Exportações de Carne Saltam 20%: JBS é a Melhor Ação para Lucrar?

Brasil registra alta de 20% no volume de carne bovina exportada. Veja por que analistas do BofA e BBA apontam a JBS como a favorita do setor.

Por Redação, FAM FINANÇAS | PORTAL DE FINANÇAS, CARTÕES E INVESTIMENTOS.

Atualizado há 1 mês(es)
Close de um porto moderno com guindastes carregando contêineres refrigerados em um navio cargueiro sob o pôr do sol, simbolizando exportações brasileiras.
Exportações de Carne Brasil e JBS - FAM Finanças
Imagem: InfoMoney (Geral)

O setor de agronegócio brasileiro continua a demonstrar por que é o motor da economia nacional. No primeiro trimestre de 2026, as exportações brasileiras de proteína mantiveram um ritmo de crescimento acelerado, consolidando a posição do país como o principal player global em um cenário de oferta restrita. Dados recentes da balança comercial revelam que a carne bovina foi o grande destaque, com um salto impressionante de 20% em volume na comparação anual.

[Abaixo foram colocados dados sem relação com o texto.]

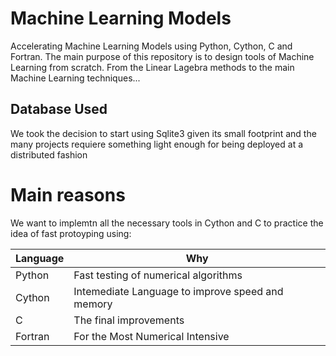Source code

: # Machine Learning Models

Accelerating Machine Learning Models using Python, Cython, C and Fortran. The main purpose of 
this repository is to design tools of Machine Learning from scratch. From the Linear Lagebra 
methods to the main Machine Learning techniques...

## Database Used

We took the decision to start using Sqlite3 given its small footprint and the
many projects requiere something light enough for being deployed at a distributed
fashion

# Main reasons
We want to implemtn all the necessary tools in Cython and C to practice the idea
of fast protoyping using: 

| Language  |    Why      |
| ----------| ------------|
| Python    |  Fast testing of numerical algorithms | 
| Cython    |  Intemediate Language to improve speed and memory|
| C         |  The final improvements |
| Fortran   |  For the Most Numerical Intensive |

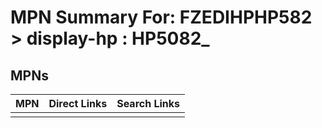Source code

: 



# MPN Summary For: FZEDIHPHP582 > display-hp : HP5082_

## MPNs
  

|MPN|Direct Links|Search Links|
| :--- | :--- | :--- |
||||
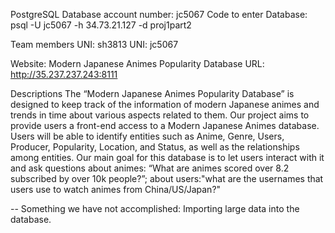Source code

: PostgreSQL
Database account number: jc5067
Code to enter Database: psql -U jc5067 -h 34.73.21.127 -d proj1part2

Team members UNI: sh3813 UNI: jc5067

Website: Modern Japanese Animes Popularity Database
URL: http://35.237.237.243:8111

Descriptions
The “Modern Japanese Animes Popularity Database” is designed to keep track of the information of modern Japanese animes and trends in time about various aspects related to them. Our project aims to provide users a front-end access to a Modern Japanese Animes database. Users will be able to identify entities such as Anime, Genre, Users, Producer, Popularity, Location, and Status, as well as the relationships among entities.
Our main goal for this database is to let users interact with it and ask questions about animes: “What are animes scored over 8.2 subscribed by over 10k people?”; about users:"what are the usernames that users use to watch animes from China/US/Japan?"

-- Something we have not accomplished:
Importing large data into the database.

Desempenho por Segmento: O Triunfo da Carne Suína e Bovina

Apesar das incertezas macroeconômicas globais, a demanda internacional pelos produtos brasileiros permanece robusta. O Bank of America ressaltou que o Brasil está estrategicamente posicionado para capturar valor em um mercado onde a oferta global de proteína está bastante limitada. Confira os números consolidados do primeiro trimestre:

  • Carne Bovina: Alta de 20% em relação ao ano anterior.
  • Carne Suína: Crescimento de 15% ao ano.
  • Frango: Aumento de 5%, superando as expectativas iniciais de queda.

Entretanto, o mês de março trouxe um sinal de alerta para os investidores. Houve um recuo pontual nas exportações de aves (-8%) e bovinos (-6%), influenciado diretamente pela menor demanda vinda dos Estados Unidos e da China. Por outro lado, a carne suína atingiu níveis recordes, com alta de 11% apenas em março, mostrando a resiliência do segmento suinícola.

Custos e Margens: O Alívio nas Rações

Para o setor de aves, o Bradesco BBI aponta que, embora os preços de venda enfrentem pressão, houve um alívio significativo nos custos de produção. A ração, que representa cerca de 63% dos custos totais, registrou uma queda de 9% no primeiro trimestre de 2026. Esse movimento é crucial para manter a rentabilidade das empresas em um momento onde o mercado mundial monitora riscos de estagflação no radar devido aos conflitos geopolíticos.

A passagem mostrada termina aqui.